The Council is supportive of the use of distance and online training and assessment as long as the RTO continues to demonstrate compliance with the Standards for Registered Training Organisations (RTOs) 2015 (the Standards), the relevant training package and any industry and regulatory requirements, where applicable.

It is important for RTOs to ensure they deliver quality training and assessment to industry standards, irrespective of the mode of delivery.

This Fact Sheet provides guidance to RTOs to support compliance with the Standards and industry requirements when considering distance and online training and assessment, face-to-face delivery to small groups or a blend of these modes.

Distance and Online training and assessment

In contrast to traditional classroom delivery, in distance and online training and assessment, the learner and the instructor are separated by time and distance. The use of technology, such as email, discussion boards, audio and video conferencing replaces the physical presence in the classroom. Distance and online training and assessment can occur between trainer/assessor and a learner or a group of learners, or in a combination.

Blended Learning

When there is a blend of distance and online training and assessment and a physical presence in a classroom, this is known as blended learning.

RTO Preparedness for Distance, Online or Blended Delivery

Transitioning from a classroom-based training format to distance and online training and assessment presents its own unique challenges for RTOs. Often the training and assessment arrangements and materials need to be reviewed and revamped to suit the new medium.

At the same time, the training must continue to support learners, allow engagement and enable development of skills and knowledge to industry standard. Importantly, distance and online delivery must also provide opportunity for learners to demonstrate competency in accordance with all specified training package requirements.

A major consideration for RTOs when introducing distance and online training and assessment is whether the change is a temporary measure in response to a particular issue such as COVID-19 restrictions, or a transition to a longer-term delivery strategy. Simpler approaches such as establishing a virtual classroom using video conferencing may be all that is required for a stop-gap measure. A longer-term strategy will need to factor in other considerations, such as the size and nature of the market and costs involved in making the transition.

Availability of resources, equipment and skills to manage distance and online delivery

  • Does the RTO have the computers and other equipment to support distance and online training and assessment?
  • Is there reliable internet access to enable training and engagement with learners?
  • Do trainers and assessors have the skills to adapt existing training material to audio or video content?
  • Do trainers and assessors have the skills to use the software applications and technology needed to run virtual classes or host video discussions or conferences?

Can training be readily adapted for distance and online delivery?

  • Review each of the knowledge and skills components carefully. Some content may be easily delivered by distance or online in text format; other content may be more appropriately delivered via audio or video.
  • Consider how technologies such as video recording and other communication software would support training and assessment.
  • Pay particular attention to assessment conditions described in the assessment requirements for each unit of competency. How will specified requirements and conditions be managed and complied with in an online training context?
  • Consider sequencing training and assessment to bring forward theoretical components across single or multiple units for continued learning until practical components can be undertaken.
  • Where training includes mandatory work placements, it may be necessary to defer them until such time that they can occur.

Where the training package or accredited course allows, consider the use of simulated workplace environments and how activities conducted in simulation could be recorded as assessment evidence.

Not all training is suited for delivery via distance or online learning.
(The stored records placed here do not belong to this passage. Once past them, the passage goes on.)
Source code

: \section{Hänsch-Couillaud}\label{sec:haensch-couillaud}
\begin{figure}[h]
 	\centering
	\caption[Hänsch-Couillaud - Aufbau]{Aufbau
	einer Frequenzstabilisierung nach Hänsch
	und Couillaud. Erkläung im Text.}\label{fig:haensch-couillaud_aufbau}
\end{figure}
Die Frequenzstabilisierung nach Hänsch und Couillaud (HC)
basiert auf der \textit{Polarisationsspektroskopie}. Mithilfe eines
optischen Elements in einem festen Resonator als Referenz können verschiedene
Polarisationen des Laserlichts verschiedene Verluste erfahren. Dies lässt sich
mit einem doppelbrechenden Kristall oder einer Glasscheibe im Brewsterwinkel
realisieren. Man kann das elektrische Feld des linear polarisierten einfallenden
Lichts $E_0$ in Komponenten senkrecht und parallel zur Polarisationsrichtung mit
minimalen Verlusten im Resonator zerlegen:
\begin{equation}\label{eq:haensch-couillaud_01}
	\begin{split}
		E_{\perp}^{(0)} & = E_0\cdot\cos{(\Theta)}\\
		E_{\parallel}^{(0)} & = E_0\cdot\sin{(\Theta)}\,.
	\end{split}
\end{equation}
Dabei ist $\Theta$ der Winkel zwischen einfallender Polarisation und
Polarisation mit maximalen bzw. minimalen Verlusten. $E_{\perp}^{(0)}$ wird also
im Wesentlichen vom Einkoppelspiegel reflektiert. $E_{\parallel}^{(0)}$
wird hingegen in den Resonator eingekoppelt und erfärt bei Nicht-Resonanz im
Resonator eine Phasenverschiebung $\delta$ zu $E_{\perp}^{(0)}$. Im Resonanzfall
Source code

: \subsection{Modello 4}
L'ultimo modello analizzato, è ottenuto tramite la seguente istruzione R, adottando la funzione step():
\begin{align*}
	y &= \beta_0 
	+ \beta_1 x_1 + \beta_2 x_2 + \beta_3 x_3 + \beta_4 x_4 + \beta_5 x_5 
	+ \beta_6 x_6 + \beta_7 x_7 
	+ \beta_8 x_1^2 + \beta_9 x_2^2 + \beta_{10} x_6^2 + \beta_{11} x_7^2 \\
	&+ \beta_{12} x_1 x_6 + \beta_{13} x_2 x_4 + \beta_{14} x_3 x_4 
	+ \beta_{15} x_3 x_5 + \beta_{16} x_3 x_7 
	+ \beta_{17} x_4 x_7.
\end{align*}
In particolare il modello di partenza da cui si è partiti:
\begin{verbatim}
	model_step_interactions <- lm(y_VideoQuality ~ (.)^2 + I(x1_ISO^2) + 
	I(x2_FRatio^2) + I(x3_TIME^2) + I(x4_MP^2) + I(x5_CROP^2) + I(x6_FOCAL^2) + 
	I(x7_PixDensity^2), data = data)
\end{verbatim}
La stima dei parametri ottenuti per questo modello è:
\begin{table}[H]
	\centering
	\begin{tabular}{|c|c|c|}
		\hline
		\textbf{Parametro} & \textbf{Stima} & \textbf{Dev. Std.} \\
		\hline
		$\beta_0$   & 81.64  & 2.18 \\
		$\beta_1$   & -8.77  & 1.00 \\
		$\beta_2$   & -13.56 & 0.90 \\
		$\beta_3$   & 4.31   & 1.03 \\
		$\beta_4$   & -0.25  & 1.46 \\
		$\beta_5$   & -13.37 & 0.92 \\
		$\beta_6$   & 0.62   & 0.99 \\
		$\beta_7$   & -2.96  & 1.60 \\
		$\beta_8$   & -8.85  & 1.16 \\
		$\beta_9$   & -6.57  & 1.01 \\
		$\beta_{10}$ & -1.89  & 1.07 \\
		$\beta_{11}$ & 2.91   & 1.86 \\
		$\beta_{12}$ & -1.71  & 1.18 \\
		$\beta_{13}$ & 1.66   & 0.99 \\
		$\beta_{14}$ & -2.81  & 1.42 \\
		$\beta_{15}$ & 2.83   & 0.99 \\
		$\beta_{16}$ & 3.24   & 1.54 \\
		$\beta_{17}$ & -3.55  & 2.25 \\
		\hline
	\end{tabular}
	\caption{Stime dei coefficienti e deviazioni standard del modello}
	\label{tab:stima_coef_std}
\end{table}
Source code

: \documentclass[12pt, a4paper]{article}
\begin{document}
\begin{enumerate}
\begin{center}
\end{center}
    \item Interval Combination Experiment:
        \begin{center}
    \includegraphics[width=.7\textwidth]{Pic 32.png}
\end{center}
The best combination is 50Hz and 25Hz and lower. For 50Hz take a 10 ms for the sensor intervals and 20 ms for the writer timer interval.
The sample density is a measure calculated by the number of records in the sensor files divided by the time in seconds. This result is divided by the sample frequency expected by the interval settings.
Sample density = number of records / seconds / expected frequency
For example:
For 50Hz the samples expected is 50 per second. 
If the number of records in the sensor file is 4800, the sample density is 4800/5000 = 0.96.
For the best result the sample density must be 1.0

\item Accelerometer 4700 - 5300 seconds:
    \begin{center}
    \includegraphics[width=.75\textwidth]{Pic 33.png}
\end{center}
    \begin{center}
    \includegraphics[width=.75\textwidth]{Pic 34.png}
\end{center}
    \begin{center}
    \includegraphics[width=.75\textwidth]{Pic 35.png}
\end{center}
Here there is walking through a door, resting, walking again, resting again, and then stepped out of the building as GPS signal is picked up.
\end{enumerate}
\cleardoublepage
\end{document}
This could be due to the nature of the content, assessment or work placement requirements, or limitations to demonstrating competency.

Marketing Distance and Online Delivery

Information for prospective learners

  • Be aware that not all learners have the same level of access to technology or the digital literacy required to engage in online learning.
  • Prospective learners must be given timely, accurate and sufficient technical information to enable them to determine whether they have the computer technology and software to undertake the training. Some learners may need additional support to fully understand the technical requirements for the training.
  • Distance, online or blended delivery could see a shift in the teaching–learning dynamic and learners may need to take on greater responsibility for managing their own learning. Pre-enrolment information should clearly spell out all training and assessment arrangements, including learners' obligations, deadlines for completion of assignments and assessments, and expected investment of time in self-directed learning.

 Information for current learners

  • Learners who have already commenced their regular face-to-face training will need to be advised of the modifications to their training. What are the implications for them?
  • Do current learners have the skills and technology to make the transition?
  • Will there be changes to training completion dates?
  • Are there additional financial impost on learners? E.g., mail services, access to technology or additional internet bandwidth?
  • What options could be available to learners who experience difficulty transitioning to distance, online or blended learning?

Responding to Learners' Needs

Be attentive to the needs of the individual learners who will be accessing distance and online delivery. Not all learners have the same level of access to technology or the digital literacy skills required to engage in online learning.

Key considerations:

  • The way you usually assess the support needs of your learners may need to be adapted to suit the distance, online or blended environment.
  • Digital literacy is critical to learners' ability to participate effectively in online training. Consider how you will assess your learners' digital literacy skills and what support they may need to participate effectively and successfully in the training.
  • Some learners may not have the level of self-directed learning and study skills required, including time management, and may need additional support to manage their distance or online learning.
  • Consider the IT support needed to support learners so technical issues that invariably arise in online environments can be quickly resolved.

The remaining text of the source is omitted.